R/`sl3`: modern Super Learning with pipelines

A modern implementation of the Super Learner algorithm for ensemble learning and model stacking

Authors: Jeremy Coyle, Nima Hejazi, Ivana Malenica, Oleg Sofrygin

What’s `sl3`?

sl3 is a modern implementation of the Super Learner algorithm of van der Laan, Polley, and Hubbard (2007). The Super Learner algorithm performs ensemble learning in one of two fashions:

The discrete Super Learner can be used to select the best prediction algorithm from among a supplied library of machine learning algorithms (“learners” in the sl3 nomenclature) – that is, the discrete Super Learner is the single learning algorithm that minimizes the cross-validated risk with respect to an appropriate loss function.
The ensemble Super Learner can be used to assign weights to a set of specified learning algorithms (from a user-supplied library of such algorithms) so as to create a combination of these learners that minimizes the cross-validated risk with respect to an appropriate loss function. This notion of weighted combinations has also been referred to as stacked regression (Breiman 1996) and stacked generalization (Wolpert 1992).

Installation

Install the most recent version from the master branch on GitHub via remotes:

remotes::install_github("tlverse/sl3")

Past stable releases may be located via the releases page on GitHub and may be installed by including the appropriate major version tag. For example,

remotes::install_github("tlverse/sl3@v1.3.0")

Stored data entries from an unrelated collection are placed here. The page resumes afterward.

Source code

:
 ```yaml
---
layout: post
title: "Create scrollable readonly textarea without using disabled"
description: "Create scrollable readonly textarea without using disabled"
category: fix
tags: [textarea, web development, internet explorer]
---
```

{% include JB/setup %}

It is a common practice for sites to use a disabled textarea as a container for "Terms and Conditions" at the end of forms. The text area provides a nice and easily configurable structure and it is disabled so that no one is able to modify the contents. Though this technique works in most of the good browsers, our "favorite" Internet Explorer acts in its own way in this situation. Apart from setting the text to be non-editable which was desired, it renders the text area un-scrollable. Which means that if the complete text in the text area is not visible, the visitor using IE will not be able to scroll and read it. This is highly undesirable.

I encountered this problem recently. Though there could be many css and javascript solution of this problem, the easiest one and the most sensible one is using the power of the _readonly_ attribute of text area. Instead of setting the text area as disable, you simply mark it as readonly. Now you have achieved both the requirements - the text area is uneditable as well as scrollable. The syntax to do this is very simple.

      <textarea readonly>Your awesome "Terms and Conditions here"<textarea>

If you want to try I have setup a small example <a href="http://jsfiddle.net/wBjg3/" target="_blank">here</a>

To contribute, check out the devel branch and consider submitting a pull request.

Issues

If you encounter any bugs or have any specific feature requests, please file an issue.

Examples

sl3 makes the process of applying screening algorithms, learning algorithms, combining both types of algorithms into a stacked regression model, and cross-validating this whole process essentially trivial. The best way to understand this is to see the sl3 package in action:

set.seed(49753)
suppressMessages(library(data.table))
library(dplyr)
#> 
#> Attaching package: 'dplyr'
#> The following objects are masked from 'package:data.table':
#> 
#>     between, first, last
#> The following objects are masked from 'package:stats':
#> 
#>     filter, lag
#> The following objects are masked from 'package:base':
#> 
#>     intersect, setdiff, setequal, union
library(SuperLearner)
#> Loading required package: nnls
#> Super Learner
#> Version: 2.0-25
#> Package created on 2019-08-05
library(origami)
#> origami: Generalized Cross-Validation Framework
#> Version: 1.0.2
library(sl3)

# load example data set
data(cpp)
cpp <- cpp %>%
  dplyr::filter(!is.na(haz)) %>%
  mutate_all(funs(replace(., is.na(.), 0)))
#> Warning: funs() is soft deprecated as of dplyr 0.8.0
#> Please use a list of either functions or lambdas: 
#> 
#>   # Simple named list: 
#>   list(mean = mean, median = median)
#> 
#>   # Auto named with `tibble::lst()`: 
#>   tibble::lst(mean, median)
#> 
#>   # Using lambdas
#>   list(~ mean(., trim = .2), ~ median(., na.rm = TRUE))
#> This warning is displayed once per session.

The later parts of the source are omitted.